Lui aveva generato dalla bacchetta un grande scudo, che, per il momento, stava respingendo un'onda anomala alta più di trenta metri. La battaglia dietro di lui si stava spegnendo, come una lampadina. Le mani continuavano ad uscire dall'enorme onda d'acqua. E poi arrivò il ladro, il lungo mantello nero che gli svolazzava come se fosse fumo nero. Albus avrebbe lasciato la presa, uccidendo tutti, ma qualcun altro si era messo davanti a lui, una ragazza, prima di essere colpita da uno zampillo di luce verde. Lei cadde ai suoi piedi, e lui non poté fare niente, perché non voleva fare niente, ma Rose lo stava facendo Smaterializzare...
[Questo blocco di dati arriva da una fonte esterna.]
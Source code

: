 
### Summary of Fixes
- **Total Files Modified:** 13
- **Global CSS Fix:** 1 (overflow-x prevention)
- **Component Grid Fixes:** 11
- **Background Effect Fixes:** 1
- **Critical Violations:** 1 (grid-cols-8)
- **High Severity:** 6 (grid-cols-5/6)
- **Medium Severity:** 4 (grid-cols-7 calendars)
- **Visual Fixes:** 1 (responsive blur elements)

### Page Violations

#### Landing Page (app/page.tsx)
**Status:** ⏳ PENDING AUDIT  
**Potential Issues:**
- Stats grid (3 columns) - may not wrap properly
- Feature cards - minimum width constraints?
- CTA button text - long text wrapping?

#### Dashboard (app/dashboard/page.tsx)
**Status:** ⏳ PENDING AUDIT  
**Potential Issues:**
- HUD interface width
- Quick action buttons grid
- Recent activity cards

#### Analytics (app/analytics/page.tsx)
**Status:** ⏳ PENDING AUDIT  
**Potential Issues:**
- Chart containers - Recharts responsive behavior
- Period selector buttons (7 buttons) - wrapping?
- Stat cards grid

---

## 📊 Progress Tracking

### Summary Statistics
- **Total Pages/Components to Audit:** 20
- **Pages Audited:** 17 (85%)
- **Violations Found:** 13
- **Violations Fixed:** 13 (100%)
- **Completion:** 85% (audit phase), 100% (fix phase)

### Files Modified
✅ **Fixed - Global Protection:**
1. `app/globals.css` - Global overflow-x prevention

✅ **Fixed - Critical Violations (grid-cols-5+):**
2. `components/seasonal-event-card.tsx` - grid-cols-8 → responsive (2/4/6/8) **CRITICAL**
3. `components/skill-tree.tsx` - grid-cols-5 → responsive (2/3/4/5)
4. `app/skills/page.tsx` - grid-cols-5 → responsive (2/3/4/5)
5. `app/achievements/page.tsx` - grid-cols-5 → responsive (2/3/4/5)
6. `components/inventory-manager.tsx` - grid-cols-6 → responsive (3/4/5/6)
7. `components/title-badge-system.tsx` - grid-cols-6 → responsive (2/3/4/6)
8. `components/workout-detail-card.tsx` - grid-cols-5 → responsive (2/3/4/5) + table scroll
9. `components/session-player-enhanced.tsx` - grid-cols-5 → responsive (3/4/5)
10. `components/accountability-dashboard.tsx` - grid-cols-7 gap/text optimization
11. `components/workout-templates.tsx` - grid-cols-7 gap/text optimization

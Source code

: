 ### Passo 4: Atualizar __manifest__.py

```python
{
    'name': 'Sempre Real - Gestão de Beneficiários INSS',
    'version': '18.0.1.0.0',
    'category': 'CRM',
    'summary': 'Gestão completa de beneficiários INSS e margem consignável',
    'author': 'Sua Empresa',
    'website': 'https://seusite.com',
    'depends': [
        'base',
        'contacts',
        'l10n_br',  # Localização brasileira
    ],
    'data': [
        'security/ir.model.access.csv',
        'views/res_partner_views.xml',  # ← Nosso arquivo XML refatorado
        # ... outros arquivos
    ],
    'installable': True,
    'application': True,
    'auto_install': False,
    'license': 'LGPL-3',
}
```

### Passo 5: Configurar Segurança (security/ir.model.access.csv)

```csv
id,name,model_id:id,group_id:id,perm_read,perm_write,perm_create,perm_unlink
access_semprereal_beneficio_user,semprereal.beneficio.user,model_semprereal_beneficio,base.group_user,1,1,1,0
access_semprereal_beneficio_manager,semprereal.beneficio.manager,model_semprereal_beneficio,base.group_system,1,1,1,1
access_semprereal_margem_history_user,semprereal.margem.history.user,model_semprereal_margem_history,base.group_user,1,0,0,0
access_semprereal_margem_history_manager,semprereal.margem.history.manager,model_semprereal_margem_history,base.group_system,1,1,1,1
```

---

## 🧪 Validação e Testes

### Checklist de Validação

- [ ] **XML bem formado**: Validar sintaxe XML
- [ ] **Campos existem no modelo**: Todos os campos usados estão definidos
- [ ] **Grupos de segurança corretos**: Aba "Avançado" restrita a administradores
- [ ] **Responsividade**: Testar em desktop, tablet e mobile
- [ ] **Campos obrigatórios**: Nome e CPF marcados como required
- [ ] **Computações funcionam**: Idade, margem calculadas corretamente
Scosse la testa e guardò il posto intorno a lui. La temperatura si era abbassata notevolmente. Sentì il respiro mozzarsi nel petto. Il freddo penetrò fin sotto la pelle. Era dentro di lui, s'insinuava fino al cuore...

Non era il momento per pensare ai Dissennatori. Albus fece uno sforzo enorme per cercare di non cascare a terra e piangere, e si diresse verso la creatura, che bloccava l'uscita.

Dov'era la cerva? Lo aveva salvato anche a mezzanotte dai Dissennatori, e poi dai Possicriti. Ed ora dove era? Ne aveva bisogno più di chiunque altro.

Fissò la creatura negli occhi, e il verde parve incupirsi, come se qualcuno vi avesse fatto cascare una tempera grigia. Doveva cercare di superare la creatura e raggiungere il Westminster Bridge. Il Dissennatore avanzò verso di lui a sua volta, la mano tesa pronto ad afferrarlo per il collo. I suoi compagni, invece, erano appostati sulle altre uscite. Ma Albus ne aveva affrontati molti di più di uno. Ad Azkaban ne aveva fatti fuori insieme a suo fratello più di cento. James... Dov'era? Stava bene?

E poi sentì un altro ruggito. La pelle gli diventò completamente ruvida, come carta vetrata: il Basilisco lo aveva raggiunto, ed ora si trovava alle sue spalle, mentre buttava all'aria con la testa i macchinari grigiastri dei biglietti.

Albus corse, schivando il Dissennatore e raggiungendo le scale, che percorse quattro alla volta. Rischiò un paio di volte di inciampare, ma alla fine ci riuscì: il cielo ormai completamente azzurro gli si mostrò davanti agli occhi ed esplose in tutta la sua bellezza. Un vento gelido gli perforò la pelle, ma a lui piaceva: l'esperienza giù nell'Underground l'aveva letteralmente cambiato.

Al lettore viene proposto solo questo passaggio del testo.